Canada now will have a minority government. This provides a wonderful opportunity for us to press to try to get the Accessible Canada Act strengthened by legislative amendments. The Liberals suggested during the election campaign that they did not plan to amend the Accessible Canada Act. However, because they do not have a majority government, the door is open to us to try to get an amending bill through Parliament, and to try to get the Liberals to support it.

 

We have a recent and relevant track record in this regard. Last spring, we and others, working together, got the Senate to make some amendments to Bill C-81 to somewhat strengthen it. These included amendments that the Liberal Government had rejected when the bill was before the House of Commons in the 2018 fall. When the Senate’s amendments came back to the House of Commons last June, the Liberals ultimately agreed to approve the Senate’s amendments – which included changes to the bill that the Liberals had earlier opposed. We and others in the disability community have done it before. We can do it again!

 

We thank any and all MPs who worked on making this bill as strong as they could. Let’s take a quick look at the election outcome. Several key MPs who have played key roles regarding Bill C-81 have been re-elected. These include Liberal MP Carla Qualtrough, the Accessibility Minister who led the Government’s efforts to get Bill C-81 through Parliament, and Liberal MP Bryan May, who chaired the House of Commons Standing Committee that held hearings last fall on Bill C-81. Also re-elected were Conservative MPs John Barlow (who was the Vice-Chair of the House of Commons Standing Committee that held hearings last fall on Bill C-81), and who promised Tory support for strengthening Bill C-81) and MP Mike Lake (who was the Tory critic in this area as Bill C-81 was going through the Senate).

 

NDP MP Cheryl Hardcastle, the NDP’s critic on this issue who pressed for amendments at our request, was narrowly defeated. Liberal MP Kent Hehr, who was Accessibility Minister for a short time while Bill C-81 was being developed, was also defeated.

 

What’s Next

 

We will be eagerly watching to see whom Prime Minister Trudeau will appoint to be the next minister responsible for the implementation and enforcement of Bill C-81. We also will be eager to see whom the opposition parties appoint as their critics in this area.

 

We won’t just sit around and wait.
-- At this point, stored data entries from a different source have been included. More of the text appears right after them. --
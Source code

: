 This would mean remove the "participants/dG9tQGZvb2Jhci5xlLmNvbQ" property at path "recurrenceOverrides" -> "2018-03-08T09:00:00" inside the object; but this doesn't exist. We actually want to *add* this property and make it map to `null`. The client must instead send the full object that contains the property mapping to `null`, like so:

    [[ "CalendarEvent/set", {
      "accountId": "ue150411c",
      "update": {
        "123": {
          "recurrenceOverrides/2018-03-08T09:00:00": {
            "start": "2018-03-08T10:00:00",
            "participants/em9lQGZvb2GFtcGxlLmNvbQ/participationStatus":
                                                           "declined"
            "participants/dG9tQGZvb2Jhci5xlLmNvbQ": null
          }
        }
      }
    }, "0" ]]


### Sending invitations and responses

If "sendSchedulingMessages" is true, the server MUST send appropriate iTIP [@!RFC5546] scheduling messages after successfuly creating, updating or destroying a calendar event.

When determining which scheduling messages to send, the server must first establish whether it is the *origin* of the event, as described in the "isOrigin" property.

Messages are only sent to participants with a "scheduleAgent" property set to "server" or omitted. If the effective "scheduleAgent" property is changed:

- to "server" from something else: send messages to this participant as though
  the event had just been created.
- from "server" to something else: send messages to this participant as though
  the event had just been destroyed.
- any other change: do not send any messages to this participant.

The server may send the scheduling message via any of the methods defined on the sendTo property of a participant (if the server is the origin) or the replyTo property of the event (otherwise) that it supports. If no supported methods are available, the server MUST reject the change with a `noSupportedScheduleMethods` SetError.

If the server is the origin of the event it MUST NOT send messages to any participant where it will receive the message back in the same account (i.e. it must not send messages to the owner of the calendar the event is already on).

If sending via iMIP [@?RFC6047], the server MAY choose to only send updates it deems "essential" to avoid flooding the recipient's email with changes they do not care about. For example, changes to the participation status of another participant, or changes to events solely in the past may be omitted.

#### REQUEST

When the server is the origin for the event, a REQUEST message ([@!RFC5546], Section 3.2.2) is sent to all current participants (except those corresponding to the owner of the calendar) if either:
We are already working on ideas of what to include in a new bill, whether a Government bill or an opposition private member’s bill, to strengthen the Accessible Canada Act. We welcome your ideas. Write us at aodafeedback@gmail.com We will also be monitoring the Government’s implementation of the Accessible Canada Act to see where we might be able to helpfully contribute to it.

 

Last night’s election results have some echoes in history. Prime Minister Pierre Trudeau won a majority government in his first try in 1968. His son did the same in his first try in 2015. Prime Minister Pierre Trudeau only won a minority government in his second try, in 1972. So did his son in 2019. In both cases, the NDP held the balance of power. From 1972 to 1974, they instituted some progressive reforms. Prime Minister Justin Trudeau promised during the past weeks that if re-elected, he would lead a progressive government.

 

In the dying days of this most recent campaign. The Liberals promised to apply a “disability lens” to all government decisions. Last fall, the opposition had pressed without success for Bill C-81 to be amended to entrench in it just such a disability lens.

 

Even though the Liberals said during the recent election campaign that it didn’t intend to amend Bill C-81, we nevertheless see it as worthwhile to press for an amendment to Bill C-81 to entrench such a “disability lens”. If it is added to Bill C-81, the Accessible Canada Act, it would become a mandatory part of law, one which a future government cannot simply ignore. People with disabilities in Canada need a mandatory disability lens, not a weak, voluntary one that can be ignored at will.

 

We have lots to do ahead of us. We are ready to be as tenacious as ever! Just watch us.